The FBI did not keep its end of the bargain. The CALEA implementation process, which was supposed to involve only the setting of technical standards by the industry, has been highly contentious. The FBI has consistently sought greater capacity and new surveillance features that did not exist in 1994. In some cases, it has sought capabilities that it specifically promised Congress it would not seek.

A prime example of the FBI's broken promises involves the use of cellular telephones as location tracking devices. Cellular networks have the capability of identifying the physical location of a caller, within a reasonably small range. Congress recognized that this raised difficult constitutional and privacy issues and sought the assurance of the FBI that CALEA would not be used to force cellular providers to provide law enforcement with location information.

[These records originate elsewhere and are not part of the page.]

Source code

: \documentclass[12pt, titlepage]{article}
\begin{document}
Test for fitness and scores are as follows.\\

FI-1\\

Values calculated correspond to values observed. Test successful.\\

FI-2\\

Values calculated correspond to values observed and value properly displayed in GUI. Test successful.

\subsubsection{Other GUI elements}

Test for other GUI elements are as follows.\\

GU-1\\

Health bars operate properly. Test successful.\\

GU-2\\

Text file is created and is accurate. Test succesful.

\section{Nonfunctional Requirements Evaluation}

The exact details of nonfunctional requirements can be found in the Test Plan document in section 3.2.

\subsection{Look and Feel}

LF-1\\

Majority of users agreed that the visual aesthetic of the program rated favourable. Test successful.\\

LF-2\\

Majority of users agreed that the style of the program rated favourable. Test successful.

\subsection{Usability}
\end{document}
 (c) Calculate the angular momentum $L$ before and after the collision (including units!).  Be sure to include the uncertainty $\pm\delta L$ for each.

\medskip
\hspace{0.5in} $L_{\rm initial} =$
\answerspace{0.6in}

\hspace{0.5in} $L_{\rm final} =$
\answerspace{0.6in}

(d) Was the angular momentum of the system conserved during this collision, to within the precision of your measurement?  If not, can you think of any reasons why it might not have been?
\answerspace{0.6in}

FBI Director Louis J. Freeh willingly gave that assurance. He testified that:

"[Call setup information] does not include any information which might disclose the general location of a mobile facility or service, beyond that associated with the area code or exchange of the facility or service. There is no intent whatsoever, with reference to this term, to acquire anything that could properly be called 'tracking' information." [37] Joint Hearings on HR 4922 and S 2375, 103rd Congress 29 (1994).

Despite that on-the-record promise to Congress, the FBI has fought tooth and nail to include complete location tracking information in the CALEA requirements, and we have now been forced to take the issue to the courts.

Carnivore needs to be caged. Congress should step in to make it plain to the FBI that it cannot use surveillance devices that give it access to a service provider's entire network.